Cadaver imagery, of anyone, including the suspect, is not available for distribution. Not on request. Not at this juncture. The line is not about who deserves dignity based on what they did; it is about what genuinely serves the public record versus what merely feeds the worst impulses of the internet. The public does not require a visible body to understand what happened on that street. Regardless, for the morbidly curious, a basic search of X will allow them to find such gore.

That is the difference between paternalism and judgment. Paternalism says: trust us, you see none of it. Judgment says: here is what serves understanding, here is what doesn’t, and here is exactly where the line sits — stated out loud, so we can be held to it. The institutions in this story have not drawn a line. They have drawn a fog.

Flow diagram infographic titled "Preservation, Not Distribution" showing four sequential steps: source material consisting of event footage and the shooter's 104-page manifesto, hashed for cryptographic integrity verification, stored on IPFS as distributed content-addressed storage, and anchored across six separate blockchains for immutability. Below, two policy boxes: a green box stating footage and manifesto are available on good-faith request and not openly broadcast or linked, and a red box stating cadaver imagery of anyone is not available, not on request, not at this juncture, full stop, regardless of who is depicted.
We preserved the record so no institution can quietly make it disappear. We did not put it on a billboard. Here's exactly what we archived, and our actual access policy.

VI. On the Record: Who Answered, Who Didn’t

• SPVM (Service de police de la Ville de Montréal): Declined to comment.

• RCMP / GRC: Declined to comment.

• Office of Minister Ian Lafrenière, Minister of Public Security: Did Not Respond

• BEI (Bureau des enquêtes indépendantes): “It is far too premature to issue a comment on this matter.” — received after business hours, in full, with no further elaboration.

Four institutions. Four declinations or non-answers. Zero confirmations. This is not what transparency looks like. It is what stalling looks like when it has learned to wear a press release.

Illustrative scale diagram titled "The Size of the Bullet" comparing two cartridge silhouettes drawn to relative scale: a 9mm Luger cartridge, labeled as the SPVM-issued service pistol caliber, and a visibly larger 7.62×39mm cartridge, labeled as the SKS rifle caliber used by the suspect. A caption notes the comparison illustrates the kind of ballistics determination investigators perform and that the visual size difference alone makes such a determination straightforward.
This is the comparison ballistics investigators perform: matching the fatal round to one of two distinct weapon types recovered on scene. The size difference alone tells most of the story.

VII. What Happens Next

Prime Rogue Inc., Signal Cage, and Right to Know Canada are not closing this file because an institution found the question inconvenient. We have filed or are filing formal access-to-information requests with the Sûreté du Québec and the BEI for the ballistics report and the underlying disclosure protocol. We have asked the Coroner’s office whether an inquest is planned. We are preparing to brief an opposition critic’s office on the timeline. We are maintaining a running public record of every request, every deadline, and every non-answer — because four days of silence on a question this simple does not happen by accident, and a family does not deserve to learn the truth about a father’s death on the institutional timeline most convenient to the institutions involved.
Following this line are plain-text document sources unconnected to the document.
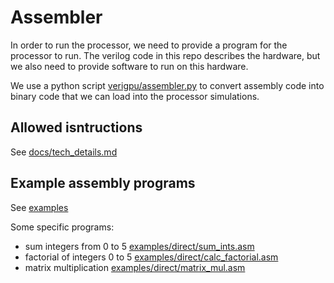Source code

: # Assembler

In order to run the processor, we need to provide a program for the processor to run. The verilog code in this repo describes the hardware, but we also need to provide software to run on this hardware.

We use a python script [verigpu/assembler.py](/verigpu/assembler.py) to convert assembly code into binary code that we can load into the processor simulations.

## Allowed isntructions

See [docs/tech_details.md](/docs/tech_details.md)

## Example assembly programs

See [examples](/examples)

Some specific programs:

- sum integers from 0 to 5 [examples/direct/sum_ints.asm](/examples/direct/sum_ints.asm)
- factorial of integers 0 to 5 [examples/direct/calc_factorial.asm](/examples/direct/calc_factorial.asm)
- matrix multiplication [examples/direct/matrix_mul.asm](/examples/direct/matrix_mul.asm)
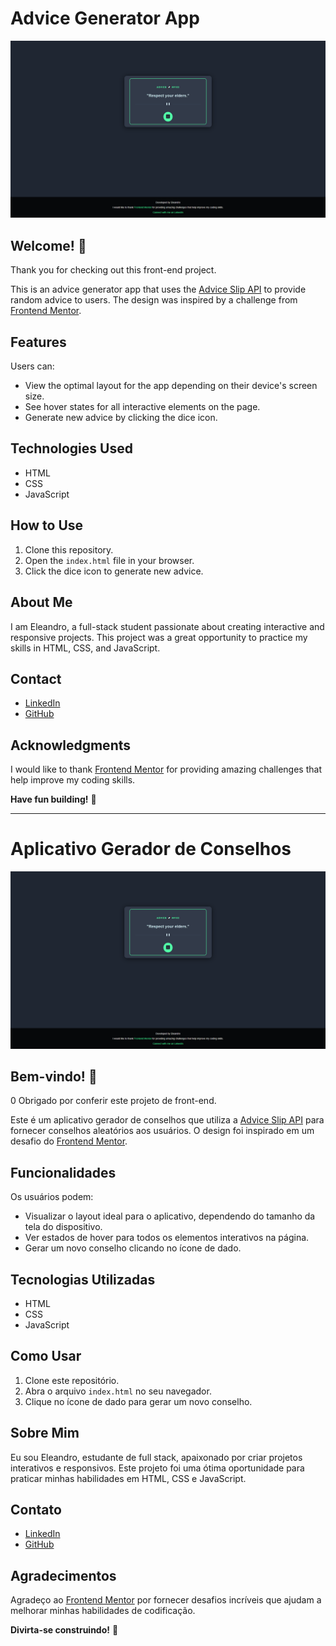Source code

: # Advice Generator App

![Design preview for the Advice generator app coding challenge](./images/desktop-preview.jpg.png)

## Welcome! 👋

Thank you for checking out this front-end project.

This is an advice generator app that uses the [Advice Slip API](https://api.adviceslip.com/advice) to provide random advice to users. The design was inspired by a challenge from [Frontend Mentor](https://www.frontendmentor.io).

## Features

Users can:

- View the optimal layout for the app depending on their device's screen size.
- See hover states for all interactive elements on the page.
- Generate new advice by clicking the dice icon.

## Technologies Used

- HTML
- CSS
- JavaScript

## How to Use

1. Clone this repository.
2. Open the `index.html` file in your browser.
3. Click the dice icon to generate new advice.

## About Me

I am Eleandro, a full-stack student passionate about creating interactive and responsive projects. This project was a great opportunity to practice my skills in HTML, CSS, and JavaScript.

## Contact

- [LinkedIn](https://www.linkedin.com/in/eleandro-mangrich)
- [GitHub](https://github.com/Eleandro1302)

## Acknowledgments

I would like to thank [Frontend Mentor](https://www.frontendmentor.io) for providing amazing challenges that help improve my coding skills.

**Have fun building!** 🚀

---

# Aplicativo Gerador de Conselhos

![Design preview for the Advice generator app coding challenge](./images/desktop-preview.jpg.png)

## Bem-vindo! 👋
0
Obrigado por conferir este projeto de front-end.

Este é um aplicativo gerador de conselhos que utiliza a [Advice Slip API](https://api.adviceslip.com/advice) para fornecer conselhos aleatórios aos usuários. O design foi inspirado em um desafio do [Frontend Mentor](https://www.frontendmentor.io).

## Funcionalidades

Os usuários podem:

- Visualizar o layout ideal para o aplicativo, dependendo do tamanho da tela do dispositivo.
- Ver estados de hover para todos os elementos interativos na página.
- Gerar um novo conselho clicando no ícone de dado.

## Tecnologias Utilizadas

- HTML
- CSS
- JavaScript

## Como Usar

1. Clone este repositório.
2. Abra o arquivo `index.html` no seu navegador.
3. Clique no ícone de dado para gerar um novo conselho.

## Sobre Mim

Eu sou Eleandro, estudante de full stack, apaixonado por criar projetos interativos e responsivos. Este projeto foi uma ótima oportunidade para praticar minhas habilidades em HTML, CSS e JavaScript.

## Contato

- [LinkedIn](https://www.linkedin.com/in/eleandro-mangrich)
- [GitHub](https://github.com/Eleandro1302)

## Agradecimentos

Agradeço ao [Frontend Mentor](https://www.frontendmentor.io) por fornecer desafios incríveis que ajudam a melhorar minhas habilidades de codificação.

**Divirta-se construindo!** 🚀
We are also spinning up the Wilco Works 3D printers to print replica bullets so that our audience can judge, for itself, whether a 9mm slug can be distinguished from 7.62mm slug with the naked eye. Lest we be misunderstood, we are printing fake plastic bullets – albeit to exact size and specifications.

We have a right to know. We intend to keep asking until someone with the authority to answer decides that “too premature” no longer holds.

Kevin J.S. Duska Jr. is President of Prime Rogue Inc. Prime Rogue Inc. operates the Signal Cage international affairs vertical. Right to Know Canada is an independent transparency and access-to-information watchdog project for which Duska serves as a director.